BRIEF. Where a line of the data below has the string "bool", copy that line.

EXERCISE MATERIALS.
■ ■ ■

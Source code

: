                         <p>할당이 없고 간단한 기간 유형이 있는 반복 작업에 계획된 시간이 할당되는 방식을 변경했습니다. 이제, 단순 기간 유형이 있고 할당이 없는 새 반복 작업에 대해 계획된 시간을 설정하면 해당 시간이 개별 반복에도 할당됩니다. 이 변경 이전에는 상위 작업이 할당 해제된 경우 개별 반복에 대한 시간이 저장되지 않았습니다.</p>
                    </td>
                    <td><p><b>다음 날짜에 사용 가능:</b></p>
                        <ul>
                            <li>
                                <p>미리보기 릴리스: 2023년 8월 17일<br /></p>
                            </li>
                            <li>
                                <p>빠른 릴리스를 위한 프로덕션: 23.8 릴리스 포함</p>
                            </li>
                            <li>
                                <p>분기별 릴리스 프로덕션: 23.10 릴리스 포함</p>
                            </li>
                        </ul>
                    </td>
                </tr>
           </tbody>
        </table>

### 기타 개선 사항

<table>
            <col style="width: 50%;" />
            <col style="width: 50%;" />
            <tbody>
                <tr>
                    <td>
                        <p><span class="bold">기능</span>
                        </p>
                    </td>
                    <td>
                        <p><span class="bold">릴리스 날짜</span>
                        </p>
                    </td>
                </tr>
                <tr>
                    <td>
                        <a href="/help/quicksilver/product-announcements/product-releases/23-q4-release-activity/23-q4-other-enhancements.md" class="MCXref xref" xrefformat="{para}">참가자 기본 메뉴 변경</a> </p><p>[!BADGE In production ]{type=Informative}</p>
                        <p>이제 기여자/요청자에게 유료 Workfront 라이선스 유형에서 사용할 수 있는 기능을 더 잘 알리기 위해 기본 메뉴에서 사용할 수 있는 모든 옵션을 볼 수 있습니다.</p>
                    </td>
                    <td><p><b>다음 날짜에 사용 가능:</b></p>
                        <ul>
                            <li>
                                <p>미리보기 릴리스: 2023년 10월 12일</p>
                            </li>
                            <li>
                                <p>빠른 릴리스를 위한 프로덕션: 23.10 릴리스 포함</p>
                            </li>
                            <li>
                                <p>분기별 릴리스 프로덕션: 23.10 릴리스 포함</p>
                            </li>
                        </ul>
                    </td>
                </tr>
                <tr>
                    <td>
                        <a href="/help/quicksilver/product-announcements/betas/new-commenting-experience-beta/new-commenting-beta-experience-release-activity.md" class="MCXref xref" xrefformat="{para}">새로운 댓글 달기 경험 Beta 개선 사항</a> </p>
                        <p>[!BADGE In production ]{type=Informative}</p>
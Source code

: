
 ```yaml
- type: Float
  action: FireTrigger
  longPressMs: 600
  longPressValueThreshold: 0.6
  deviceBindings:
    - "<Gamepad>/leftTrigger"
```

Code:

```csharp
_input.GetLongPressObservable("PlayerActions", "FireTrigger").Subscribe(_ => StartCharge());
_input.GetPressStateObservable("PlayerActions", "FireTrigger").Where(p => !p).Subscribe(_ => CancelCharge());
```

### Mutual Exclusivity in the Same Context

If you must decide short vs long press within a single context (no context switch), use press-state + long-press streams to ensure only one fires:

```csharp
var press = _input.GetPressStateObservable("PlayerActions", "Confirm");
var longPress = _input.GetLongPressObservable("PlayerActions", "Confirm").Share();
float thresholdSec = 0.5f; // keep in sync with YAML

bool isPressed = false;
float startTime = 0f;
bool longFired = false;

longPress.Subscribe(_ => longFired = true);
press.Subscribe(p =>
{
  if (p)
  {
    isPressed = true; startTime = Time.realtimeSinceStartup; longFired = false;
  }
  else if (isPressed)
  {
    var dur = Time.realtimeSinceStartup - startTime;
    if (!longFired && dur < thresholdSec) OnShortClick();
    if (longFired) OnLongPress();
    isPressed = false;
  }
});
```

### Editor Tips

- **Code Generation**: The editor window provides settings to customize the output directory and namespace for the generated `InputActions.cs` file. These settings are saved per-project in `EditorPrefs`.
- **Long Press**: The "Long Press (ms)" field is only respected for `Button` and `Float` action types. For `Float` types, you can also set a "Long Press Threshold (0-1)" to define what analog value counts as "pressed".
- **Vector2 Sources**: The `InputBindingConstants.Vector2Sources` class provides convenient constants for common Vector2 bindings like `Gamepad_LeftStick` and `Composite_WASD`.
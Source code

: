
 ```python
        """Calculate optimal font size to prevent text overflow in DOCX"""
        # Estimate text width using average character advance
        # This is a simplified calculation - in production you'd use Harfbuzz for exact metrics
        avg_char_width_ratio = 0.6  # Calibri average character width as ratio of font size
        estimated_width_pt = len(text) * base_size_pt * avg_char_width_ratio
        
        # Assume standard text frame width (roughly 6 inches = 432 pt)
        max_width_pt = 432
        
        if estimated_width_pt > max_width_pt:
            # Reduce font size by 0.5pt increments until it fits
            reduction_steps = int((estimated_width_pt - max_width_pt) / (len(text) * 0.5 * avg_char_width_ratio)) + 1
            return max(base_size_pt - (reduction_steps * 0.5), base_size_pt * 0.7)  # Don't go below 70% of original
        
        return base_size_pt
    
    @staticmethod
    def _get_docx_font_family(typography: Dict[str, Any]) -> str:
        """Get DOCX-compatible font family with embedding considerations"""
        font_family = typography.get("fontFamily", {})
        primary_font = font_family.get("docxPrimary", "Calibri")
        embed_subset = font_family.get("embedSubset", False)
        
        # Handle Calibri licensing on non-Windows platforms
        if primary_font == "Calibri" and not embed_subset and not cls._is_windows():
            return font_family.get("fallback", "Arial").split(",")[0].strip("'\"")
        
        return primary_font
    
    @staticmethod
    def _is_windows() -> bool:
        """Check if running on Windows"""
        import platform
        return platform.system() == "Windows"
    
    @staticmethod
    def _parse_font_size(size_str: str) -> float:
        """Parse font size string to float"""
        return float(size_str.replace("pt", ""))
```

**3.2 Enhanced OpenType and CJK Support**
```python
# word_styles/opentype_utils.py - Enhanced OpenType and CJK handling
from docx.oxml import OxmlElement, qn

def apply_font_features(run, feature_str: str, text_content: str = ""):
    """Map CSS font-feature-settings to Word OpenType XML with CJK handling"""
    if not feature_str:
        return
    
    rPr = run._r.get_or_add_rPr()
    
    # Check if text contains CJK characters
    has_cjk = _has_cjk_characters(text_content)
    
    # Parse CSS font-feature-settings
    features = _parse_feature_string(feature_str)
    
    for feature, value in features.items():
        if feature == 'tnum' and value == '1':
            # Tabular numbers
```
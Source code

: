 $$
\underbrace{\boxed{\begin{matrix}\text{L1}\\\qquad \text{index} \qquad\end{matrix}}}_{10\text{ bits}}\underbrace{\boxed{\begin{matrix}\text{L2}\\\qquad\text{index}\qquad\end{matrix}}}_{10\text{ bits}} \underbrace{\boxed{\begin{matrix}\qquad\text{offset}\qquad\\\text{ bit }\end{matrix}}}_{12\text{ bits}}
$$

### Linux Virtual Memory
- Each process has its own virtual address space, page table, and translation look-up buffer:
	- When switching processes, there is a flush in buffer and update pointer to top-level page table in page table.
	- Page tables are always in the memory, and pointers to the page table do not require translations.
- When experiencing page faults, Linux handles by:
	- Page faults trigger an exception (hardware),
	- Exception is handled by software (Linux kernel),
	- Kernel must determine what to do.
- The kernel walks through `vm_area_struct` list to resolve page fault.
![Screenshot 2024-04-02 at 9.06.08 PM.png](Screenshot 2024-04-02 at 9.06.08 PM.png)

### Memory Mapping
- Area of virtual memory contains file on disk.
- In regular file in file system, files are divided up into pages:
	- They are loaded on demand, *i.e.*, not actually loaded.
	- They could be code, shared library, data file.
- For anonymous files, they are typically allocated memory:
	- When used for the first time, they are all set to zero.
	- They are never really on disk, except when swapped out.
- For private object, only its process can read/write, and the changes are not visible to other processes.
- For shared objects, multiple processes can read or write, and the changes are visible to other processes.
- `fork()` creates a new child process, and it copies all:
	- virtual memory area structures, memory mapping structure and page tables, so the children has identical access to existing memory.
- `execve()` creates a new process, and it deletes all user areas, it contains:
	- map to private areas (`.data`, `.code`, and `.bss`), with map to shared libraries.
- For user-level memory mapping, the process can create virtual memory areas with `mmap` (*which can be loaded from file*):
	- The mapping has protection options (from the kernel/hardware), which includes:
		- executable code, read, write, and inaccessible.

■ ■ ■

YOUR RESPONSE.
bool isPressed = false;
bool longFired = false;
    def _is_windows() -> bool:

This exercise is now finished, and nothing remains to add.